Introducing the Band:
Your hosts Scot Bertram (@ScotBertram) and Jeff Blehar (@EsotericCD) with guest Andrew Gretes. Andrew is a fiction writer teaching creative rhetoric at Georgetown and George Washington University. You can find his work at andrewgretes.com.
Andrew’s Music Pick: XTC, Pt. 2
Awaken you dreamers! A month after we took you through the first part of XTC’s career – an Argonaut-like journey across the world of postpunk and pop during the end of the Seventies and the start of the Eighties – we return to pick up the story where we left off in 1984: with a psychologically landlocked band (songwriters Andy Partridge and Colin Moulding as well as guitarist Dave Gregory), now forever off the road and consigned to a studio, forced to make the most of their remaining careers without fears of an audience to either drag them down or lift them up.
And aside from the Beatles, it is little exaggeration to say that no studio-bound act ever made quite as much out of such a fate as XTC – though they didn’t make much money, naturally. Instead they made great art, with a series of increasingly ambitious pop albums (including 1986’s Skylarking, which you might even have heard of) that reflected the expanding musical palates and melodic ambitions of Partridge and Moulding.

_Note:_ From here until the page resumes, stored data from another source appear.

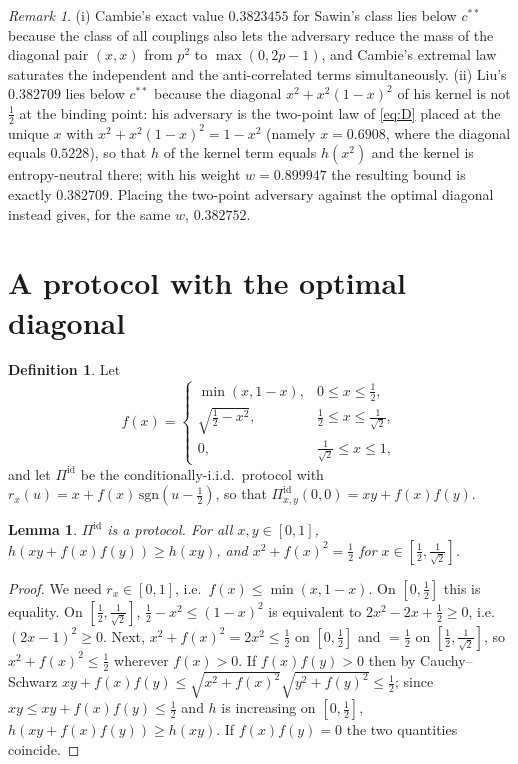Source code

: \documentclass[11pt,a4paper]{article}
\newtheorem{lemma}[theorem]{Lemma}
\theoremstyle{definition}
\newtheorem{definition}[theorem]{Definition}
\theoremstyle{remark}
\newtheorem{remark}[theorem]{Remark}
\newcommand{\ent}{h}
\newcommand{\id}{\mathrm{id}}
\begin{document}
\begin{remark}\label{rem:literature}
(i) Cambie's exact value $0.3823455$ for Sawin's class lies below $c^{**}$ because the class of all couplings also lets the adversary reduce the mass of the diagonal pair $(x,x)$ from $p^2$ to $\max(0,2p-1)$, and Cambie's extremal law saturates the independent and the anti-correlated terms simultaneously. (ii) Liu's $0.382709$ lies below $c^{**}$ because the diagonal $x^2+x^2(1-x)^2$ of his kernel is not $\frac12$ at the binding point: his adversary is the two-point law of \eqref{eq:D} placed at the unique $x$ with $x^2+x^2(1-x)^2=1-x^2$ (namely $x=0.6908$, where the diagonal equals $0.5228$), so that $\ent$ of the kernel term equals $\ent(x^2)$ and the kernel is entropy-neutral there; with his weight $w=0.899947$ the resulting bound is exactly $0.382709$. Placing the two-point adversary against the optimal diagonal instead gives, for the same $w$, $0.382752$.
\end{remark}

\section{A protocol with the optimal diagonal}\label{sec:protocol}
\begin{definition}\label{def:ideal}
Let
\[f(x)=\begin{cases}\min(x,1-x),&0\le x\le\frac12,\\ \sqrt{\frac12-x^2},&\frac12\le x\le\frac1{\sqrt2},\\ 0,&\frac1{\sqrt2}\le x\le1,\end{cases}\]
and let $\Pi^{\id}$ be the conditionally-i.i.d.\ protocol with $r_x(u)=x+f(x)\,\mathrm{sgn}(u-\tfrac12)$, so that $\Pi^{\id}_{x,y}(0,0)=xy+f(x)f(y)$.
\end{definition}

\begin{lemma}\label{lem:ideal}
$\Pi^{\id}$ is a protocol. For all $x,y\in[0,1]$, $\ent(xy+f(x)f(y))\ge\ent(xy)$, and $x^2+f(x)^2=\frac12$ for $x\in[\frac12,\frac1{\sqrt2}]$.
\end{lemma}
\begin{proof}
We need $r_x\in[0,1]$, i.e.\ $f(x)\le\min(x,1-x)$. On $[0,\frac12]$ this is equality. On $[\frac12,\frac1{\sqrt2}]$, $\frac12-x^2\le(1-x)^2$ is equivalent to $2x^2-2x+\frac12\ge0$, i.e.\ $(2x-1)^2\ge0$. Next, $x^2+f(x)^2=2x^2\le\frac12$ on $[0,\frac12]$ and $=\frac12$ on $[\frac12,\frac1{\sqrt2}]$, so $x^2+f(x)^2\le\frac12$ wherever $f(x)>0$. If $f(x)f(y)>0$ then by Cauchy--Schwarz $xy+f(x)f(y)\le\sqrt{x^2+f(x)^2}\sqrt{y^2+f(y)^2}\le\frac12$; since $xy\le xy+f(x)f(y)\le\frac12$ and $\ent$ is increasing on $[0,\frac12]$, $\ent(xy+f(x)f(y))\ge\ent(xy)$. If $f(x)f(y)=0$ the two quantities coincide.
\end{proof}
\end{document}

The first episode of this two-part series proudly featured some of the weirdest, most clashingly irregular sounds of the Seventies. This second features some of the most awe-striking beauty you’ve probably never heard. From their mainstream career (which rarely if ever sold) to their moonlight lark as the Dukes of Stratosphear (which sold gangbusters until people realized they were buying XTC music) Partridge, Moulding and Gregory never quit stuffing every single song they recorded with meaning and melody, and the results are an overwhelming trove of musical riches to discover – one you might only be vaguely aware even exists
Political Beats has been building up to its XTC episodes ever since the day the podcast was founded. The second part of their story is every bit as impressive – and different – as the first. Settle in and listen to us sing a happy-sad ballad about the greatest band in popular music to never quite make it. Oh my, oh my, don’t it make you wanna cry?